◆ WORK REQUIRED ◆
Scan the material and copy out each line where the word "方型横流式冷却塔" occurs.

:: DATA TO EXAMINE

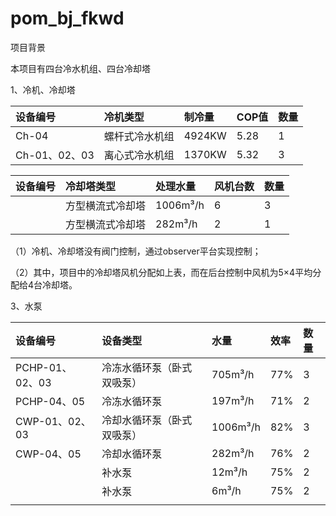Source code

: # pom\_bj\_fkwd

项目背景

本项目有四台冷水机组、四台冷却塔

1、冷机、冷却塔

| 设备编号 | 冷机类型 | 制冷量 | COP值 | 数量 |
| :--- | :--- | :--- | :--- | :--- |
| Ch-04 | 螺杆式冷水机组 | 4924KW | 5.28 | 1 |
| Ch-01、02、03 | 离心式冷水机组 | 1370KW | 5.32 | 3 |

| 设备编号 | 冷却塔类型 | 处理水量 | 风机台数 | 数量 |
| :--- | :--- | :--- | :--- | :--- |
|  | 方型横流式冷却塔 | 1006m³/h | 6 | 3 |
|  | 方型横流式冷却塔 | 282m³/h | 2 | 1 |

（1）冷机、冷却塔没有阀门控制，通过observer平台实现控制；

（2）其中，项目中的冷却塔风机分配如上表，而在后台控制中风机为5×4平均分配给4台冷却塔。

3、水泵

| 设备编号 | 设备类型 | 水量 | 效率 | 数量 |
| :--- | :--- | :--- | :--- | :--- |
| PCHP-01、02、03 | 冷冻水循环泵（卧式双吸泵） | 705m³/h | 77% | 3 |
| PCHP-04、05 | 冷冻水循环泵 | 197m³/h | 71% | 2 |
| CWP-01、02、03 | 冷却水循环泵（卧式双吸泵） | 1006m³/h | 82% | 3 |
| CWP-04、05 | 冷却水循环泵 | 282m³/h | 76% | 2 |
|  | 补水泵 | 12m³/h | 75% | 2 |
|  | 补水泵 | 6m³/h | 75% | 2 |
|  |  |  |  |  |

::::

◆ SOLUTION FOR THIS TASK ◆
|  | 方型横流式冷却塔 | 1006m³/h | 6 | 3 |
|  | 方型横流式冷却塔 | 282m³/h | 2 | 1 |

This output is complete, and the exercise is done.